--- Working data Enclosed Below ---

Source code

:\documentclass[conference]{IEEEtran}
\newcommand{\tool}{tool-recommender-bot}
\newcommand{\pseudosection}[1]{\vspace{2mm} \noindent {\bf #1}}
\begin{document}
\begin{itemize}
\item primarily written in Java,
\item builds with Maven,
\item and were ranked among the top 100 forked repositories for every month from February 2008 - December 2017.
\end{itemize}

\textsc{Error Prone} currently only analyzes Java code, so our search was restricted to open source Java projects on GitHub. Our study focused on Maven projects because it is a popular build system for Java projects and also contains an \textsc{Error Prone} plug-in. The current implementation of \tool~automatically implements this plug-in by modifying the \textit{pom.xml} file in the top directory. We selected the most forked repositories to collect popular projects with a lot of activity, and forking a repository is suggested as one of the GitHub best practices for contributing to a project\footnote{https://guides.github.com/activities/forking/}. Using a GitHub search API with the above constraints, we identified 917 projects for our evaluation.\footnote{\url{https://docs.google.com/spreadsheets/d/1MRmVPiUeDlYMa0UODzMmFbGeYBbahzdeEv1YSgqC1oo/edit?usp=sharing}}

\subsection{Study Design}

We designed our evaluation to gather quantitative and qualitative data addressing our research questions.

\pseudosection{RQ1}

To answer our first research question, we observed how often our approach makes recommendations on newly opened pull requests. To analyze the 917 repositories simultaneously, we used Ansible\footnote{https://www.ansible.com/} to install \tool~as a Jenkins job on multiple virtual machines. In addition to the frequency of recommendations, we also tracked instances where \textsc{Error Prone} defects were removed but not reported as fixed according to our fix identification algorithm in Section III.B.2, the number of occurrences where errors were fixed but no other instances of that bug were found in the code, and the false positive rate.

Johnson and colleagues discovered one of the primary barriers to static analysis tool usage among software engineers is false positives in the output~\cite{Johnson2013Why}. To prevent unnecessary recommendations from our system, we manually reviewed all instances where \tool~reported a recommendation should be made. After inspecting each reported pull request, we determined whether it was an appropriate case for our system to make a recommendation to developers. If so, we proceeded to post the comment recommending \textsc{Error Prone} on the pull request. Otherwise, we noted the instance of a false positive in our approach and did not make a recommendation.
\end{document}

--- End of Enclosed Working data ---

Work order →
The listing is to be retyped in full, exactly as shown.

Answer section →
Source code

:\documentclass[conference]{IEEEtran}
\newcommand{\tool}{tool-recommender-bot}
\newcommand{\pseudosection}[1]{\vspace{2mm} \noindent {\bf #1}}
\begin{document}
\begin{itemize}
\item primarily written in Java,
\item builds with Maven,
\item and were ranked among the top 100 forked repositories for every month from February 2008 - December 2017.
\end{itemize}

\textsc{Error Prone} currently only analyzes Java code, so our search was restricted to open source Java projects on GitHub. Our study focused on Maven projects because it is a popular build system for Java projects and also contains an \textsc{Error Prone} plug-in. The current implementation of \tool~automatically implements this plug-in by modifying the \textit{pom.xml} file in the top directory. We selected the most forked repositories to collect popular projects with a lot of activity, and forking a repository is suggested as one of the GitHub best practices for contributing to a project\footnote{https://guides.github.com/activities/forking/}. Using a GitHub search API with the above constraints, we identified 917 projects for our evaluation.\footnote{\url{https://docs.google.com/spreadsheets/d/1MRmVPiUeDlYMa0UODzMmFbGeYBbahzdeEv1YSgqC1oo/edit?usp=sharing}}

\subsection{Study Design}

We designed our evaluation to gather quantitative and qualitative data addressing our research questions.

\pseudosection{RQ1}

To answer our first research question, we observed how often our approach makes recommendations on newly opened pull requests. To analyze the 917 repositories simultaneously, we used Ansible\footnote{https://www.ansible.com/} to install \tool~as a Jenkins job on multiple virtual machines. In addition to the frequency of recommendations, we also tracked instances where \textsc{Error Prone} defects were removed but not reported as fixed according to our fix identification algorithm in Section III.B.2, the number of occurrences where errors were fixed but no other instances of that bug were found in the code, and the false positive rate.

Johnson and colleagues discovered one of the primary barriers to static analysis tool usage among software engineers is false positives in the output~\cite{Johnson2013Why}. To prevent unnecessary recommendations from our system, we manually reviewed all instances where \tool~reported a recommendation should be made. After inspecting each reported pull request, we determined whether it was an appropriate case for our system to make a recommendation to developers. If so, we proceeded to post the comment recommending \textsc{Error Prone} on the pull request. Otherwise, we noted the instance of a false positive in our approach and did not make a recommendation.
\end{document}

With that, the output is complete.